Filter task. Return each line of the material that holds the string "their".

Material provided:
* * *
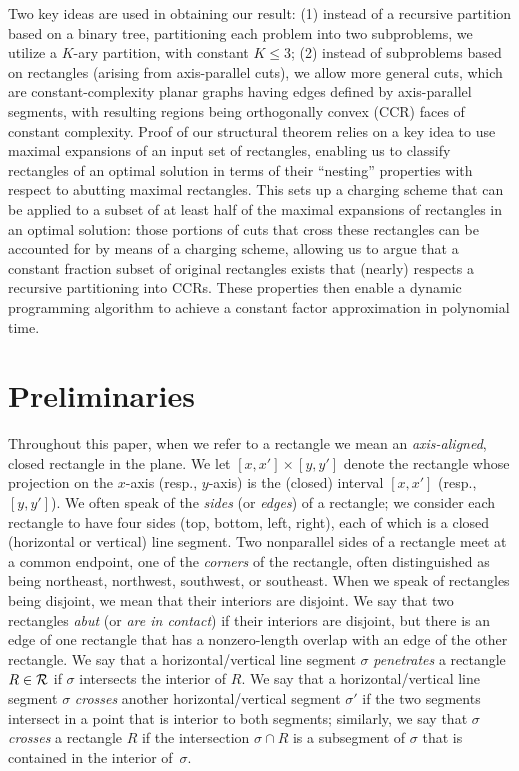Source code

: \documentclass{article}
\begin{document}
Two key ideas are used in obtaining our result: (1) instead of a
recursive partition based on a binary tree, partitioning each problem
into two subproblems, we utilize a $K$-ary partition, with constant
$K\leq 3$; (2) instead of subproblems based on rectangles (arising
from axis-parallel cuts), we allow more general cuts, which are
constant-complexity planar graphs having edges defined by
axis-parallel segments, with resulting regions being orthogonally
convex (CCR) faces of constant complexity.  Proof of our structural
theorem relies on a key idea to use maximal expansions of an input set
of rectangles, enabling us to classify rectangles of an optimal
solution in terms of their ``nesting'' properties with respect to
abutting maximal rectangles. This sets up a charging scheme that can
be applied to a subset of at least half of the maximal expansions of
rectangles in an optimal solution: those portions of cuts that cross
these rectangles can be accounted for by means of a charging scheme,
allowing us to argue that a constant fraction subset of original
rectangles exists that (nearly) respects a recursive partitioning into
CCRs. These properties then enable a dynamic programming algorithm to
achieve a constant factor approximation in polynomial time.


\section{Preliminaries}

Throughout this paper, when we refer to a rectangle we mean an
{\em axis-aligned}, closed rectangle in the plane.
%
We let $[x,x']\times[y,y']$ denote the rectangle whose projection on
the $x$-axis (resp., $y$-axis) is the (closed) interval $[x,x']$
(resp., $[y,y']$).
%
We often speak of the {\em sides} (or {\em edges}) of a rectangle; we
consider each rectangle to have four sides (top, bottom, left, right),
each of which is a closed (horizontal or vertical) line segment. Two
nonparallel sides of a rectangle meet at a common endpoint, one of the
{\em corners} of the rectangle, often distinguished as being
northeast, northwest, southwest, or southeast.
%
When we speak of rectangles being disjoint, we mean that their
interiors are disjoint.
%
We say that two rectangles {\em abut} (or {\em are in contact}) if
their interiors are disjoint, but there is an edge of one rectangle
that has a nonzero-length overlap with an edge of the other rectangle.
%
We say that a horizontal/vertical line segment $\sigma$ {\em
  penetrates} a rectangle $R\in{\cal R}$ if $\sigma$ intersects the
interior of $R$.  We say that a horizontal/vertical line segment
$\sigma$ {\em crosses} another horizontal/vertical segment $\sigma'$
if the two segments intersect in a point that is interior to both
segments; similarly, we say that $\sigma$ {\em crosses} a rectangle
$R$ if the intersection $\sigma\cap R$ is a subsegment of $\sigma$
that is contained in the interior of~$\sigma$.
\end{document}
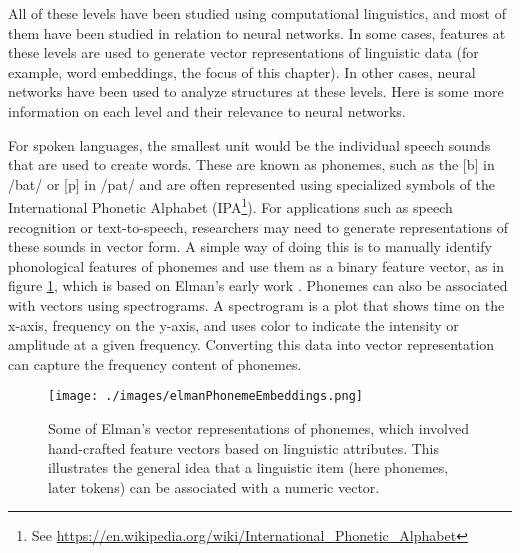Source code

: All of these levels have been studied using computational linguistics, and most of them have been studied in relation to neural networks. In some cases, features at these levels are used to generate vector representations of linguistic data (for example, word embeddings, the focus of this chapter). In other cases, neural networks have been used to analyze structures at these levels. Here is some more information on each level and their relevance to neural networks.

For spoken languages, the smallest unit would be the individual speech sounds that are used to create words. These are known as phonemes, such as the [b] in /bat/ or [p] in /pat/ and are often represented using specialized symbols of the International Phonetic Alphabet (IPA\footnote{See \url{https://en.wikipedia.org/wiki/International_Phonetic_Alphabet}}). For applications such as speech recognition or text-to-speech, researchers may need to generate representations of these sounds in vector form.  A simple way of doing this is to manually identify phonological features of phonemes and use them as a binary feature vector, as in figure  \ref{elmanWordEmbeddings}, which is based on Elman's early work \cite{elman1990finding}. Phonemes can also be associated with vectors using spectrograms. A spectrogram is a plot that shows time on the x-axis, frequency on the y-axis, and uses color to indicate the intensity or amplitude at a given frequency. Converting this data into vector representation can capture the frequency content of phonemes.

\begin{figure}[h]
\centering
\texttt{[image: ./images/elmanPhonemeEmbeddings.png]}
\caption[From \cite{elman1990finding}.]{Some of Elman's vector representations of phonemes, which involved hand-crafted feature vectors based on linguistic attributes. This illustrates the general idea that a linguistic item (here phonemes, later tokens) can be associated with a numeric vector. }
\label{elmanWordEmbeddings}
\end{figure}

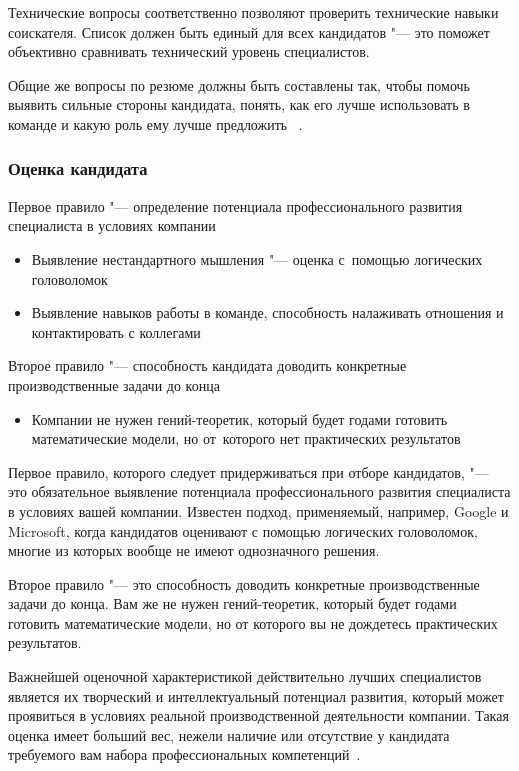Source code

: \documentclass{../industrial-development}
\begin{document}
	Технические вопросы соответственно позволяют проверить технические навыки соискателя. Список должен быть единый для всех кандидатов "--- это поможет объективно сравнивать технический уровень специалистов.
	
	Общие же вопросы по резюме должны быть составлены так, чтобы помочь выявить сильные стороны кандидата, понять, как его лучше использовать в команде и какую роль ему лучше предложить
	~\cite[с.~280--281]{Pererva}.
	
	\begin{frame} \frametitle{Оценка кандидата}
		
		Первое правило "--- определение потенциала профессионального развития специалиста в условиях компании
		\begin{itemize}
			\item Выявление нестандартного мышления "--- оценка с~помощью логических головоломок
			\item Выявление навыков работы в команде, способность налаживать отношения и контактировать с коллегами
		\end{itemize}
		
		Второе правило "--- способность кандидата доводить конкретные производственные задачи до конца 
		\begin{itemize}
			\item Компании не нужен гений-теоретик, который будет годами готовить математические модели, но от~которого нет практических результатов
			
		\end{itemize}
	\end{frame}
	
	\lecturenotes
	
	Первое правило, которого следует придерживаться при отборе кандидатов, "--- это обязательное выявление потенциала профессионального развития специалиста в условиях вашей компании. Известен подход, применяемый, например, Google и Microsoft, когда кандидатов оценивают с помощью логических головоломок, многие из которых вообще не имеют однозначного решения.
	
	Второе правило "--- это способность доводить конкретные производственные задачи до конца. Вам же не нужен гений-теоретик, который будет годами готовить математические модели, но от которого вы не дождетесь практических результатов.
	
	Важнейшей оценочной характеристикой действительно лучших специалистов является их творческий и интеллектуальный потенциал развития, который может проявиться в условиях реальной производственной деятельности компании. Такая оценка имеет больший вес, нежели наличие или отсутствие у кандидата требуемого вам набора профессиональных компетенций~\cite[с.~287]{Pererva}.
	
\end{document}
* * *
Output below:
solution in terms of their ``nesting'' properties with respect to
When we speak of rectangles being disjoint, we mean that their
their interiors are disjoint, but there is an edge of one rectangle
: All of these levels have been studied using computational linguistics, and most of them have been studied in relation to neural networks. In some cases, features at these levels are used to generate vector representations of linguistic data (for example, word embeddings, the focus of this chapter). In other cases, neural networks have been used to analyze structures at these levels. Here is some more information on each level and their relevance to neural networks.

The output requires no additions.